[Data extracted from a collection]
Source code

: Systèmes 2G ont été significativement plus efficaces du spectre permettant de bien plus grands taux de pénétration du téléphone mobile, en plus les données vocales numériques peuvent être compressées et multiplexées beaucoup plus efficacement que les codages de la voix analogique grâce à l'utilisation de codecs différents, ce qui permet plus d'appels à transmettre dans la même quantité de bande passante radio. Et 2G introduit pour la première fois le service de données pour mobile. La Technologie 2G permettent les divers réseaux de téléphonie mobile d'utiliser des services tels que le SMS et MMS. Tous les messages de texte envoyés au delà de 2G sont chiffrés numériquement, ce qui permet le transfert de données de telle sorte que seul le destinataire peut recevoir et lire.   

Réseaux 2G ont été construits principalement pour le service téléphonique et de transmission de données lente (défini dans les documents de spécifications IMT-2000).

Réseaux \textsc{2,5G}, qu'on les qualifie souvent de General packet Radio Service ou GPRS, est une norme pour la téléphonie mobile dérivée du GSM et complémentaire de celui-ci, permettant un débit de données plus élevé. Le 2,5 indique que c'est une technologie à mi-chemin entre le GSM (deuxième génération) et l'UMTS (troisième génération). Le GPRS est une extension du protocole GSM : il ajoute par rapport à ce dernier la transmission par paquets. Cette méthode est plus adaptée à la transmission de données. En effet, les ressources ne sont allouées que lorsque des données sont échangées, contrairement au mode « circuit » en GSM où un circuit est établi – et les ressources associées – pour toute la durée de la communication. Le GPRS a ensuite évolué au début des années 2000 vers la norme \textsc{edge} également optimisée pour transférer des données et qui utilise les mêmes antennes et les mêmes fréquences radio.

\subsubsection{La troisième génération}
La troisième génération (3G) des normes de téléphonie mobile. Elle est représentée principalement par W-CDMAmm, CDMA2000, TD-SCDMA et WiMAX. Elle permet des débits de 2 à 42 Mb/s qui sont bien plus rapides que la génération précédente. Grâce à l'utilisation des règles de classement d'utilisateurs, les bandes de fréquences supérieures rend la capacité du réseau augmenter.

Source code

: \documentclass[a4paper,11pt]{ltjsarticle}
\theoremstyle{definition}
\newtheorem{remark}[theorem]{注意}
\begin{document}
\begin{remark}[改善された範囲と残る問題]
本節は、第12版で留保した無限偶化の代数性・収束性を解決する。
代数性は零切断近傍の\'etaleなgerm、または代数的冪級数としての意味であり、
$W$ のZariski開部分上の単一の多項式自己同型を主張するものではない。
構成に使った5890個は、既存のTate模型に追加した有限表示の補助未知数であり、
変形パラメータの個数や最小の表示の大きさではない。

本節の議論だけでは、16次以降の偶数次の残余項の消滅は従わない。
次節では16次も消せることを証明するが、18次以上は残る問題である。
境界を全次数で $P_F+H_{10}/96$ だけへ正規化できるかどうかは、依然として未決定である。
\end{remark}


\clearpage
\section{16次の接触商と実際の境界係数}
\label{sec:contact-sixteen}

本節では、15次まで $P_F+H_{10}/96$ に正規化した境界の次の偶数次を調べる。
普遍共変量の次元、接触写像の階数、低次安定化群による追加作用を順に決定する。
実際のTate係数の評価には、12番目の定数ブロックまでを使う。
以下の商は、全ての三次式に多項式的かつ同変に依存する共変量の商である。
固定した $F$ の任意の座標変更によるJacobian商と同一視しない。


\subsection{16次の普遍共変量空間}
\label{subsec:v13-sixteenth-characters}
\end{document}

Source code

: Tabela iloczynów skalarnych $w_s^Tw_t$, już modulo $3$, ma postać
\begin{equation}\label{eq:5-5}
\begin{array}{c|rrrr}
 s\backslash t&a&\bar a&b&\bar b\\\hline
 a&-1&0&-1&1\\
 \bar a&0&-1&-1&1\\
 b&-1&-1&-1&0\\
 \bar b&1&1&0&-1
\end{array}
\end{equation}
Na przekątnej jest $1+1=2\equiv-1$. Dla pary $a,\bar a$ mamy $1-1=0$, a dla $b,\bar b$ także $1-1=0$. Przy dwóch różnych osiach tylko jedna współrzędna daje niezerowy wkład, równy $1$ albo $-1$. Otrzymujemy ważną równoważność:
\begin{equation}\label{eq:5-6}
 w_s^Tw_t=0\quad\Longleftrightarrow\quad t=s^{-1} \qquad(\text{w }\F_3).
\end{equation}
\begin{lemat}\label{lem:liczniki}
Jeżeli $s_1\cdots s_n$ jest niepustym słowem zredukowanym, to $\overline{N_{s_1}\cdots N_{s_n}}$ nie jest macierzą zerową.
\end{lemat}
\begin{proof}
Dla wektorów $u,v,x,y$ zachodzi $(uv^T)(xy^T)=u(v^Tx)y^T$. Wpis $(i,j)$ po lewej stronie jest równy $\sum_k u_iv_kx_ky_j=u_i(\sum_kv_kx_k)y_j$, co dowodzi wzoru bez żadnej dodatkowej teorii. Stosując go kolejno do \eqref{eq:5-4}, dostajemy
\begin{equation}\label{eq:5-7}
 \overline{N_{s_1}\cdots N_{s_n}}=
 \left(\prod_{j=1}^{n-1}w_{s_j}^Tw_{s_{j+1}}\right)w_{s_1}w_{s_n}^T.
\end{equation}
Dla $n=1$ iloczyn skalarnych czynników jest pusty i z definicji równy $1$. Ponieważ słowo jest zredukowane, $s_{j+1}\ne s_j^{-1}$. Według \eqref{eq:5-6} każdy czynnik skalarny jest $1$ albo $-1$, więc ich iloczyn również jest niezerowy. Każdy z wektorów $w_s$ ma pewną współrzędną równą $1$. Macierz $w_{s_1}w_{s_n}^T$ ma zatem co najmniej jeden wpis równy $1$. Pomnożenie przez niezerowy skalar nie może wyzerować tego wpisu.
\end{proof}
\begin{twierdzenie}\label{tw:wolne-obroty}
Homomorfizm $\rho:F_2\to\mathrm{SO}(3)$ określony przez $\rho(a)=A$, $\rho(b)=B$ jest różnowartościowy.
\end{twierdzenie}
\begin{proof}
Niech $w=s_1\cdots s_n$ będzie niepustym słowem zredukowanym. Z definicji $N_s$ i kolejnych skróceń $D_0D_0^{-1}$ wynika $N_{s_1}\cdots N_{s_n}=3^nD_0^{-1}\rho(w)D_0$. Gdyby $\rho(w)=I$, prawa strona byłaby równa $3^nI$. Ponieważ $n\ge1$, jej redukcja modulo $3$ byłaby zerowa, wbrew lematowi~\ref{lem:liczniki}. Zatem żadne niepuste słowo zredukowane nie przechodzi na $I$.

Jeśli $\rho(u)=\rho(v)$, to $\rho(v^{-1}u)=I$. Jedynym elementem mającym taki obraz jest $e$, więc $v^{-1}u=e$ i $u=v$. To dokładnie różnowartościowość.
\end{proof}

== EXERCISE DIRECTIONS ==
If a line in the records above has the word "niezerowy", copy it.

== EXERCISE RESPONSE ==
Na przekątnej jest $1+1=2\equiv-1$. Dla pary $a,\bar a$ mamy $1-1=0$, a dla $b,\bar b$ także $1-1=0$. Przy dwóch różnych osiach tylko jedna współrzędna daje niezerowy wkład, równy $1$ albo $-1$. Otrzymujemy ważną równoważność:
Dla $n=1$ iloczyn skalarnych czynników jest pusty i z definicji równy $1$. Ponieważ słowo jest zredukowane, $s_{j+1}\ne s_j^{-1}$. Według \eqref{eq:5-6} każdy czynnik skalarny jest $1$ albo $-1$, więc ich iloczyn również jest niezerowy. Każdy z wektorów $w_s$ ma pewną współrzędną równą $1$. Macierz $w_{s_1}w_{s_n}^T$ ma zatem co najmniej jeden wpis równy $1$. Pomnożenie przez niezerowy skalar nie może wyzerować tego wpisu.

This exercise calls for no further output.